The Borderplex Alliance spurs competitiveness in the region by promoting education, infrastructure improvements, and general quality of life. The University of Texas at El Paso, which offers in-state tuition to Mexican citizens, is dedicated to serving the broader regional community with a focus on engineering and research, which perfectly complements the important manufacturing base in Juárez. In contrast to the national hysteria whipped up by some presidential candidates, this is a pragmatic and peaceful community.
It would be Pollyannaish not to recognize the enormous challenges that border communities face - high rates of poverty, deficient infrastructure, desert topography - but not enough of us understand the importance of this region or the lessons if offers.
When Ciudad Juárez was plagued by a wave of violence several years ago, instead of giving up, the community bravely came together. The Fundación Comunitaria de la Frontera Norte and business owners like the De la Vega family devised a series of strategies that bore fruit. They began working with local law enforcement, identifying who could serve as reliable partners and encouraged victims of crime to speak out. Los Bravos de Juárez, a second division soccer team was brought to the city and a children´s museum, La Rodadora, was finally opened, providing hope and much-needed distractions to the population at large.
Juárez, which carries the connotation of danger - should also be known for its guts and grit. As Alejandra De la Vega said to me during a casual conversation on the subject, "I would rather die trying to improve my city than to just give up." The achievements of civil society in Juárez are an example for all of Mexico and beyond.
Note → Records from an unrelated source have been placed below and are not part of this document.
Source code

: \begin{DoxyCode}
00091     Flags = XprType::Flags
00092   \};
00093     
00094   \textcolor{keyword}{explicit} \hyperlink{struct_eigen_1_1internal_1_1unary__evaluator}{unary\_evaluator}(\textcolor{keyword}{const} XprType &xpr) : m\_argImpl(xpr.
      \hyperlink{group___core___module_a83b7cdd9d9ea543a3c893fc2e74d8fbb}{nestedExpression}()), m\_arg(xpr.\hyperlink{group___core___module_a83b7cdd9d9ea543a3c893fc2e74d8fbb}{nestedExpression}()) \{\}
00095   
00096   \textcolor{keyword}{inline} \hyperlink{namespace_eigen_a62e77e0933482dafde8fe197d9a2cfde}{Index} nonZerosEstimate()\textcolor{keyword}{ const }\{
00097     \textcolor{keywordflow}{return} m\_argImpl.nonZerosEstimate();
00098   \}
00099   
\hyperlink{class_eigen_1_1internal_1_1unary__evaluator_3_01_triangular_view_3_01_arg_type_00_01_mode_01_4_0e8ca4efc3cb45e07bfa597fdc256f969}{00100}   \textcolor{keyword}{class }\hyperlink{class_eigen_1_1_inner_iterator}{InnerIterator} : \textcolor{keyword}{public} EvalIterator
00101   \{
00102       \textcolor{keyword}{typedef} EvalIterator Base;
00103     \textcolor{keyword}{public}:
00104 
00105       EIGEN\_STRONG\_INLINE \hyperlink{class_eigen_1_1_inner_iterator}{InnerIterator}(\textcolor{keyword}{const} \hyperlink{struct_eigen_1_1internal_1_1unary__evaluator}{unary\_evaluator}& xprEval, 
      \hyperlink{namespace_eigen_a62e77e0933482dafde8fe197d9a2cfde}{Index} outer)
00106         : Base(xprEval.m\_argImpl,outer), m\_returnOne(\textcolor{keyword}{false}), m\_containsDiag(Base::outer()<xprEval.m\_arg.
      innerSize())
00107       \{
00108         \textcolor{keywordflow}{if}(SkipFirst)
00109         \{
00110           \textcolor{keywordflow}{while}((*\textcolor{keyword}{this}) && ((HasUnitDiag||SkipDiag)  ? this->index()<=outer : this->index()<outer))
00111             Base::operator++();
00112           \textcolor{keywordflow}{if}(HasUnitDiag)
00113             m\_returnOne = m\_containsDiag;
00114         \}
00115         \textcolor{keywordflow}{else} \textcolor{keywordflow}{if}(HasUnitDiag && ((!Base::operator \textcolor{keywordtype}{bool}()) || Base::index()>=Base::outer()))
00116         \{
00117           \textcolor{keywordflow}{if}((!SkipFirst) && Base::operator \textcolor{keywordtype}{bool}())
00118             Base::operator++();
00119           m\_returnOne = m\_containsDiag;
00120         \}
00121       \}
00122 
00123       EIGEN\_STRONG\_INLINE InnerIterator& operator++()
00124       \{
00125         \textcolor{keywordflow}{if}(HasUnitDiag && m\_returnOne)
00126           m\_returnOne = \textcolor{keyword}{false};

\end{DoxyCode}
Regardless of how high and thick you build a fence, Mexican and American communities at the border do not lead separate lives, but ones that are intertwined. Politicians and policy makers who do not live at the border often seek to impose their will without fully understanding the complexities. Progress for these communities is not enhanced by what is already a prominent physical barrier at the border, but rather frustrated. For example, it can take up to 2 hours to cross back into the US after spending a day in Ciudad Juárez, a heavy cost for businesspeople, students and consumers alike.
Mexico is the US's third most important trading partner, only after Canada and China. Together Mexico, Canada, and the US make up the North American powerhouse that enjoys distinct competitive advantages in innovation, manufacturing, and energy. It makes sense to do everything possible to continue harmonizing regulations, investing in infrastructure and facilitating trade at the border. From an economic perspective, we should be doing everything to reduce physical and administrative barriers in order to spur economic growth.
One could argue that it is a matter of national security, but the militarization of the border is unnecessary and has done more harm than good. El Paso is one of the safest cities in the US. What makes Juárez less safe is the drug trade, which serves massive illicit drug habits in the US and overwhelms the capacity of law enforcement in northern Mexico. Complicating matters are lax US gun purchasing laws. Organized crime can buy high caliber weaponry in the US that is then smuggled into Mexico; one can only wonder how it continues to be so easy.
The US spends approximately $18 billion a year on border enforcement, when net immigration flows from Mexico have been below zero since 2009. What results could we achieve if these enormous sums of money were spent on improvements in infrastructure that would facilitate legal trade and on education designed to ensure our joint communities thrive?
Both the federal governments of the US and Mexico should listen more carefully to the communities at the border in order to learn from their experiences and allow them a greater say in their future. This local, bicultural knowledge is the key to a more prosperous region not only at the border, but throughout North America.